For most cases, you can load the data into a pandas.DataFrame
. You
also need to specify the n_actions
, context_dim
and len
here.
def __init__(self, **kwargs):
super(WineDataBandit, self).__init__(**kwargs)
path = kwargs.get("path", "./data/Wine/")
download = kwargs.get("download", None)
force_download = kwargs.get("force_download", None)
url = kwargs.get("url", URL)
if download:
path = download_data(path, url, force_download)
self._df = pd.read_csv(path, header=None)
self.n_actions = len(self._df[0].unique())
self.context_dim = self._df.shape[1] - 1
self.len = len(self._df)
The reset
method will shuffle the indices of the data and return the
counting index to 0. You must have a call to _reset
here to reset
any metrics, counters etc… (which is implemented in the base class)
def reset(self) -> torch.Tensor:
self._reset()
self.df = self._df.sample(frac=1).reset_index(drop=True)
return self._get_context()
The new bandit does not explicitly need to implement the step
method
since this is already implmented in the base class. We do however need
to implement _compute_reward
and _get_context
which step
uses.
In _compute_reward
, we need to figure out whether the given action
corresponds to the correct label for this index or not and return the
reward appropriately. This method also return the maxium possible reward
in the current context which is used to compute regret.

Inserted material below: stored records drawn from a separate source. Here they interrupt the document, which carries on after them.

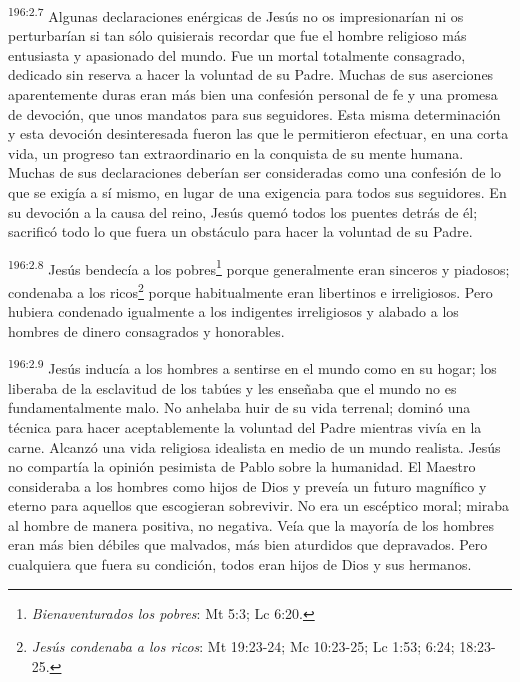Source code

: \par 
\textsuperscript{196:2.7} Algunas declaraciones enérgicas de Jesús no os impresionarían ni os perturbarían si tan sólo quisierais recordar que fue el hombre religioso más entusiasta y apasionado del mundo. Fue un mortal totalmente consagrado, dedicado sin reserva a hacer la voluntad de su Padre. Muchas de sus aserciones aparentemente duras eran más bien una confesión personal de fe y una promesa de devoción, que unos mandatos para sus seguidores. Esta misma determinación y esta devoción desinteresada fueron las que le permitieron efectuar, en una corta vida, un progreso tan extraordinario en la conquista de su mente humana. Muchas de sus declaraciones deberían ser consideradas como una confesión de lo que se exigía a sí mismo, en lugar de una exigencia para todos sus seguidores. En su devoción a la causa del reino, Jesús quemó todos los puentes detrás de él; sacrificó todo lo que fuera un obstáculo para hacer la voluntad de su Padre.

\par 
\textsuperscript{196:2.8} Jesús bendecía a los pobres\footnote{\textit{Bienaventurados los pobres}: Mt 5:3; Lc 6:20.} porque generalmente eran sinceros y piadosos; condenaba a los ricos\footnote{\textit{Jesús condenaba a los ricos}: Mt 19:23-24; Mc 10:23-25; Lc 1:53; 6:24; 18:23-25.} porque habitualmente eran libertinos e irreligiosos. Pero hubiera condenado igualmente a los indigentes irreligiosos y alabado a los hombres de dinero consagrados y honorables.

\par 
\textsuperscript{196:2.9} Jesús inducía a los hombres a sentirse en el mundo como en su hogar; los liberaba de la esclavitud de los tabúes y les enseñaba que el mundo no es fundamentalmente malo. No anhelaba huir de su vida terrenal; dominó una técnica para hacer aceptablemente la voluntad del Padre mientras vivía en la carne. Alcanzó una vida religiosa idealista en medio de un mundo realista. Jesús no compartía la opinión pesimista de Pablo sobre la humanidad. El Maestro consideraba a los hombres como hijos de Dios y preveía un futuro magnífico y eterno para aquellos que escogieran sobrevivir. No era un escéptico moral; miraba al hombre de manera positiva, no negativa. Veía que la mayoría de los hombres eran más bien débiles que malvados, más bien aturdidos que depravados. Pero cualquiera que fuera su condición, todos eran hijos de Dios y sus hermanos.

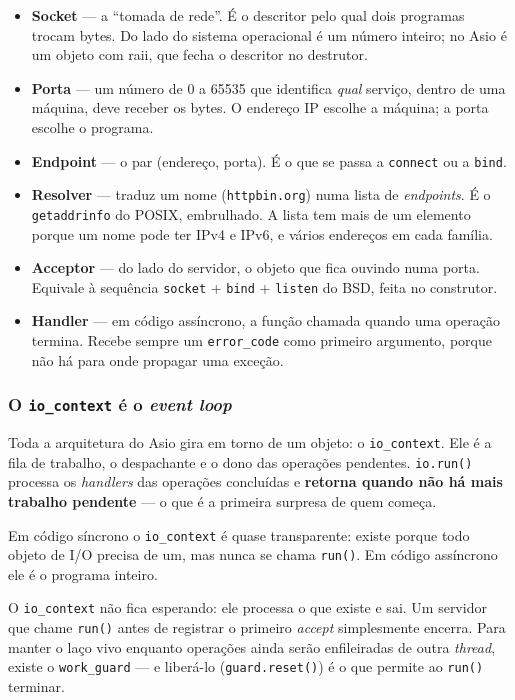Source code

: \begin{itemize}
  \item \textbf{Socket} --- a ``tomada de rede''. É o descritor pelo qual dois
        programas trocam bytes. Do lado do sistema operacional é um número
        inteiro; no Asio é um objeto com \gls{raii}, que fecha o descritor no
        destrutor.
  \item \textbf{Porta} --- um número de 0 a 65535 que identifica \emph{qual}
        serviço, dentro de uma máquina, deve receber os bytes. O endereço IP
        escolhe a máquina; a porta escolhe o programa.
  \item \textbf{Endpoint} --- o par (endereço, porta). É o que se passa a
        \texttt{connect} ou a \texttt{bind}.
  \item \textbf{Resolver} --- traduz um nome (\texttt{httpbin.org}) numa lista
        de \emph{endpoints}. É o \texttt{getaddrinfo} do POSIX, embrulhado. A
        lista tem mais de um elemento porque um nome pode ter IPv4 e IPv6, e
        vários endereços em cada família.
  \item \textbf{Acceptor} --- do lado do servidor, o objeto que fica ouvindo
        numa porta. Equivale à sequência \texttt{socket} + \texttt{bind} +
        \texttt{listen} do BSD, feita no construtor.
  \item \textbf{Handler} --- em código assíncrono, a função chamada quando uma
        operação termina. Recebe sempre um \texttt{error\_code} como primeiro
        argumento, porque não há para onde propagar uma exceção.
\end{itemize}

\subsubsection{O \texttt{io\_context} é o \emph{event loop}}

Toda a arquitetura do Asio gira em torno de um objeto: o \texttt{io\_context}.
Ele é a fila de trabalho, o despachante e o dono das operações pendentes.
\texttt{io.run()} processa os \emph{handlers} das operações concluídas e
\textbf{retorna quando não há mais trabalho pendente} --- o que é a primeira
surpresa de quem começa.

Em código síncrono o \texttt{io\_context} é quase transparente: existe porque
todo objeto de I/O precisa de um, mas nunca se chama \texttt{run()}. Em código
assíncrono ele é o programa inteiro.

\begin{armadilha}
O \texttt{io\_context} não fica esperando: ele processa o que existe e sai. Um
servidor que chame \texttt{run()} antes de registrar o primeiro \emph{accept}
simplesmente encerra. Para manter o laço vivo enquanto operações ainda serão
enfileiradas de outra \emph{thread}, existe o \texttt{work\_guard} --- e
liberá-lo (\texttt{guard.reset()}) é o que permite ao \texttt{run()} terminar.
\end{armadilha}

def _compute_reward(self, action: int) -> Tuple[int, int]:
label = self._df.iloc[self.idx, 0]
r = int(label == (action + 1))
return r, 1
The _get_context
method should return a 13-dimensional
torch.Tensor
(in this case) corresponding to the context for the
current index.
def _get_context(self) -> torch.Tensor:
return torch.tensor(
self._df.iloc[self.idx, 1:].values,
device=self.device,
dtype=torch.float,
)
Once you are done with the above, you can use the WineDataBandit
class like you would any other bandit from from
genrl.utils.data_bandits
. You can use it with any of the
cb_agents
as well as training on it with
genrl.bandit.DCBTrainer.